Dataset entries

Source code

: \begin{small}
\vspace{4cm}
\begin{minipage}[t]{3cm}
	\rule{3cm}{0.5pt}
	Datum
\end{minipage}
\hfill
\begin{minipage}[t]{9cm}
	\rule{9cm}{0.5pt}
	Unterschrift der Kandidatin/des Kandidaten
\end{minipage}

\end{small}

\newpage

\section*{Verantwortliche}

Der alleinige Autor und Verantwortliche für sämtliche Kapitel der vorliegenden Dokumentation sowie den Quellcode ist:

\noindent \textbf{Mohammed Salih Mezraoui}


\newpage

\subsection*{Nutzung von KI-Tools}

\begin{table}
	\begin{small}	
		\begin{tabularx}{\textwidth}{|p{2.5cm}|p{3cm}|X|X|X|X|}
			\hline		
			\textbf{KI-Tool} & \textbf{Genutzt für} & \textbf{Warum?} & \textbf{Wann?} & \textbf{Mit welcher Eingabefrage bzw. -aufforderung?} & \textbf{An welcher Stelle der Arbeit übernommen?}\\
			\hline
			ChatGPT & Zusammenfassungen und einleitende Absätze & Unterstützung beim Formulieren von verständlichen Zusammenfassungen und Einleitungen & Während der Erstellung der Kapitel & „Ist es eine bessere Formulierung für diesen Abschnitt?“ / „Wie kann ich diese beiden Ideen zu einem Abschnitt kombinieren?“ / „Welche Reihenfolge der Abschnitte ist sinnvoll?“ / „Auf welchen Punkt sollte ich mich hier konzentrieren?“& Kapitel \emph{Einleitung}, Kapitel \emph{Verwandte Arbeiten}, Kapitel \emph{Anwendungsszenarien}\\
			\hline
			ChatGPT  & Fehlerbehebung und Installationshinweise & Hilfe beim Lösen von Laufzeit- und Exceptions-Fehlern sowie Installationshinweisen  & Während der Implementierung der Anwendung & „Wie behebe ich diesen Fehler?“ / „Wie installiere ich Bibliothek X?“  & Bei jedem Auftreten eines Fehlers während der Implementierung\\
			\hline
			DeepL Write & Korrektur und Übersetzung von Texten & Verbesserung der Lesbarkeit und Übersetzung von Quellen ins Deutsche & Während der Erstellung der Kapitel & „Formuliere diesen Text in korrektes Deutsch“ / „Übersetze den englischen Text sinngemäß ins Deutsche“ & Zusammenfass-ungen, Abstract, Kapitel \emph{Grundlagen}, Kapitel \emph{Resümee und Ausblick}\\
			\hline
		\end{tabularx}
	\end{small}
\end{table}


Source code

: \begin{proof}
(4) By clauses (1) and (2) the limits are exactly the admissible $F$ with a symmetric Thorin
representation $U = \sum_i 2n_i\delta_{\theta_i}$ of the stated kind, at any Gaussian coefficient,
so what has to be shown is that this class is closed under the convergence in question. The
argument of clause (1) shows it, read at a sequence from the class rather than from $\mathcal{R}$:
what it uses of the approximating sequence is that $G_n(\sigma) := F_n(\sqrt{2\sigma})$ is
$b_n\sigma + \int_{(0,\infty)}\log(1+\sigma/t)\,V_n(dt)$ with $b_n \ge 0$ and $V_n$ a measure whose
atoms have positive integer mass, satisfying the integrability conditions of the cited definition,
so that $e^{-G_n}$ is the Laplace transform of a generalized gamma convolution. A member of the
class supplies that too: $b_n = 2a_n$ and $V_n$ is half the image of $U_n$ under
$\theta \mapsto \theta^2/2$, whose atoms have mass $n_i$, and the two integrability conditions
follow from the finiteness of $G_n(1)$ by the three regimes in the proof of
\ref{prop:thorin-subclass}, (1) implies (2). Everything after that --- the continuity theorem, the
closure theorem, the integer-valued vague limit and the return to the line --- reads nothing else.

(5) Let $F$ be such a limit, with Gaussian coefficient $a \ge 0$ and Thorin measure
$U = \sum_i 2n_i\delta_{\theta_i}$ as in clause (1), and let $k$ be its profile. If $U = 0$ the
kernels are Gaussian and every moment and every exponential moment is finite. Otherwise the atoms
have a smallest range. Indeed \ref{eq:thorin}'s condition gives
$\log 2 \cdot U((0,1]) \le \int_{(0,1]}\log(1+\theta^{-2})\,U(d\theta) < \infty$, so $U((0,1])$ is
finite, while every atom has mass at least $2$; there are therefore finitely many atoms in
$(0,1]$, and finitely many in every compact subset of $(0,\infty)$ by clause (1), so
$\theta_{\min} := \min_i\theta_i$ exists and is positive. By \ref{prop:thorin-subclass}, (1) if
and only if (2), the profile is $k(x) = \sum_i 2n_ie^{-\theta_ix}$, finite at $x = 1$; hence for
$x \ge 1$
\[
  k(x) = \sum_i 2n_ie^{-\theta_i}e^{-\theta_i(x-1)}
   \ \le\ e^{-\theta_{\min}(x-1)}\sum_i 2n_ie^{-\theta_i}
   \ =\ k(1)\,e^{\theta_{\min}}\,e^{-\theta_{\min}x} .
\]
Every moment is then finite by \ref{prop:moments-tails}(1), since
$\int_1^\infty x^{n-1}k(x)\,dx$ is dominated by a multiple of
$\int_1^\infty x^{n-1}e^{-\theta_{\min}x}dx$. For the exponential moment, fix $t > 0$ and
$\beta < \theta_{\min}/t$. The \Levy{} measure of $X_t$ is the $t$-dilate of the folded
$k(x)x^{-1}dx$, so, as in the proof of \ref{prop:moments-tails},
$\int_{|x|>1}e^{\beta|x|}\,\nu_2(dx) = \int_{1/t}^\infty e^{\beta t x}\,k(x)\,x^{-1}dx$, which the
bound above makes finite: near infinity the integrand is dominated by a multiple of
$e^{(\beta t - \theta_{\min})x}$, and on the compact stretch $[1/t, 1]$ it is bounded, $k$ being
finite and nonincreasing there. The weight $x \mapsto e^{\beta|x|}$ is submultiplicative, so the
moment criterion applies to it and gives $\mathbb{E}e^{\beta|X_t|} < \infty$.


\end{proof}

_About this exercise_: Wherever "have" occurs in the records above, copy the line it sits in.

_Problem solution_:
atoms have positive integer mass, satisfying the integrability conditions of the cited definition,
$\theta \mapsto \theta^2/2$, whose atoms have mass $n_i$, and the two integrability conditions
have a smallest range. Indeed \ref{eq:thorin}'s condition gives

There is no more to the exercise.